Perché ha deciso di utilizzare l’arma del jazz per omaggiare grandi autori popolari?
«Il jazz si è sempre nutrito di musica popolare, anche in ambiti recenti. Per certi versi quindi non c’è nulla di nuovo e il jazz italiano in particolare è da diverso tempo che si approccia alla canzone d’autore. Personalmente mi sono sempre accostato al jazz con grande rispetto, fin da quando mi ci sono avvicinato grazie a Roberto Gatto (grande batterista jazz italiano con cui Servillo ha collaborato a fine anni novanta, ndr)».
A proposito di musica italiana, invece, cosa ne pensa dell’ultimo Sanremo, lei che l’ha vinto nel 2000 con gli Avion Travel, e delle polemiche che ci sono state sul vincitore?
«Le polemiche servono solo per accendere il clamore. In quelle sere lavoravo e ho risentito le canzoni nei giorni seguenti, apprezzando molto quella che ha vinto, con un bel testo e una bella voce».
Qual è la differenza tra interpretare canzoni altrui e suonare le proprie?
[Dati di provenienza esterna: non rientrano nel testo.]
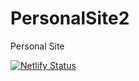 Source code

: # PersonalSite2
Personal Site

[![Netlify Status](https://api.netlify.com/api/v1/badges/64826429-e3ed-48cb-a7a9-ca25f35f9a33/deploy-status)](https://app.netlify.com/sites/admiring-wiles-61c8b8/deploys)

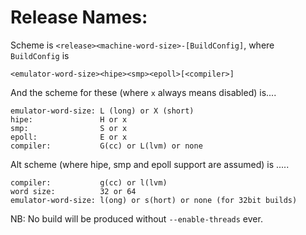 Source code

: # Release Names:

Scheme is `<release><machine-word-size>-[BuildConfig]`, where `BuildConfig` is

    <emulator-word-size><hipe><smp><epoll>[<compiler>]

And the scheme for these (where `x` always means disabled) is....

    emulator-word-size: L (long) or X (short)
    hipe:               H or x
    smp:                S or x
    epoll:              E or x
    compiler:           G(cc) or L(lvm) or none

Alt scheme (where hipe, smp and epoll support are assumed) is .....

    compiler:           g(cc) or l(lvm)
    word size:          32 or 64
    emulator-word-size: l(ong) or s(hort) or none (for 32bit builds)

NB: No build will be produced without `--enable-threads` ever.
«La responsabilità da interprete è maggiore: un vero interprete se affronta bene un autore importante finisce in qualche modo in minima parte per essere anche un po’ autore. E se poi non si conosce l’autore, la responsabilità è ancora maggiore».
Lei porta avanti anche una carriera di attore e ha preso parte a progetti diversissimi uno dall’altro, qual è la filosofia che sta dietro le sue scelte?
«Purtroppo non ho avuto la fortuna di studiare in questi ambiti, sono sempre stato un autodidatta e così vedo ogni occasione come un momento di approfondimento del mio mestiere. Che sia recitazione o musica, il mio modo di affrontare i testi non cambia, mi sento un interprete che recità con musicalità e canta puntando sull’espressività».
Sta già lavorando su qualche nuovo autore? È alla ricerca di nuova musica da ascoltare?
«Sto preparando insieme a Danilo Rea uno spettacolo sugli autori genovesi. Cerco sempre di approfondire musicalmente quello che posso, recentemente ho spesso l’occasione di frequentare l’Accademia di Santa Cecilia e credo proprio che andrò presto ad ascoltare Brahms…».